The volume-of-fluid capability is a beta feature. The numerics for laminar isothermal flow are well tested, but advanced features such as non-isothermal reacting and evaporating simulations are more experimental.

The volume-of-fluid (VOF) capability allows simulation of two-phase systems. The phases are tracked with a conserved scalar, $\alpha$ , which is the volume fraction of fluid in a given control volume. This scalar is $1$ in the liquid, $0$ in the gas, and between $0$ and $1$ in the transition region.

There are a number of numerical challenges associated with multi-phase modeling using a diffuse interface. Many of these challenges exist regardless of whether one uses a level set or a volume-of-fluid approach, or some hybrid of the two.

3.2.20.1. Governing Equation

The basic advection equation for the volume fraction ( $\alpha$ ) in VOF equations is

(3.595) $\frac{\partial \alpha}{\partial t} + \vec{u} \cdot \nabla \alpha = S_{\alpha}$

Expanding the conservative form of the convection term with the chain rule as

(3.596) $\nabla \cdot \left(\vec{u} \alpha\right) = \vec{u} \cdot \nabla \alpha + \alpha \left( \nabla \cdot \vec{u} \right)$

we can express the governing equation in corrected conservative form as

(3.597) $\frac{\partial \alpha}{\partial t} + \nabla \cdot \left(\vec{u} \alpha\right) = \alpha \left( \nabla \cdot \vec{u} \right) + S_{\alpha}$

where the right hand side term is $0$ for an incompressible flow with no phase change.
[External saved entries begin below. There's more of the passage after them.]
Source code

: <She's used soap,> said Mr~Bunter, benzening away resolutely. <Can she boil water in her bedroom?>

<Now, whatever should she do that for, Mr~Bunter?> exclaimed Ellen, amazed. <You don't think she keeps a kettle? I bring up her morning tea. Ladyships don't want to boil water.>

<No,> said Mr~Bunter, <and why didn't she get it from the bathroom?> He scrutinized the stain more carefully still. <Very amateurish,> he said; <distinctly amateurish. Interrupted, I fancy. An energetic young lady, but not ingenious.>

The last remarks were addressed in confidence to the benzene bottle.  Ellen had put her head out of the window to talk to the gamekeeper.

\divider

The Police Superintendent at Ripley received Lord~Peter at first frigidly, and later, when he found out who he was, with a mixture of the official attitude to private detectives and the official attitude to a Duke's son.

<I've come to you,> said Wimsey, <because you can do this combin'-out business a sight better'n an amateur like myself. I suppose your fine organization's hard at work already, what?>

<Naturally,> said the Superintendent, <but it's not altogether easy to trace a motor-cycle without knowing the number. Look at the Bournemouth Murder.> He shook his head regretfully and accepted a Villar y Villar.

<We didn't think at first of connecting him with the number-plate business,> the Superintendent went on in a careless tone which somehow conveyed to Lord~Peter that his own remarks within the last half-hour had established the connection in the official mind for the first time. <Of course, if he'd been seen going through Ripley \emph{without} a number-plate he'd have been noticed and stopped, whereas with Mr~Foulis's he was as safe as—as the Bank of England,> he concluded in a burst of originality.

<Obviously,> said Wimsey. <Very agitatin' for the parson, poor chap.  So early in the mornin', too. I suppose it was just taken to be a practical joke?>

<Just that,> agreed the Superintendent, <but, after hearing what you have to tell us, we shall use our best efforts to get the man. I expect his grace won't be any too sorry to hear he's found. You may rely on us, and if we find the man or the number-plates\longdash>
The standard advection operator is typically too diffusive for practical use, so one of two approaches are typically used:

A geometric advection operator [84, 85, 86, 87]

An additional interface compression term [88, 89]

Several varieties of geometric advection operators have been proposed in the literature [84, 85, 86, 87], many of which are only applicable for 2D quadrilateral meshes. Those that can be extended to higher dimensions often do so at considerable complexity. For a more detailed discussion of the different options, see [90]. The form implemented here uses the interface compression approach to modify the governing equation to be

(3.598) $\frac{\partial \alpha}{\partial t} + \nabla \cdot \left(\vec{u} \alpha\right) + \nabla \cdot \left( \vec{u_c} \alpha (1 - \alpha) \right) = \alpha \left( \nabla \cdot \vec{u} \right) + S_{\alpha}$

where $\vec{u_c}$ is the compressive velocity. A common form for this is

(3.599) $\vec{u_c} = C_{\alpha} |\vec{u}| \vec{n}$

where $C_{\alpha}$ is a constant and $\vec{n}$ is the normal vector at the phase interface.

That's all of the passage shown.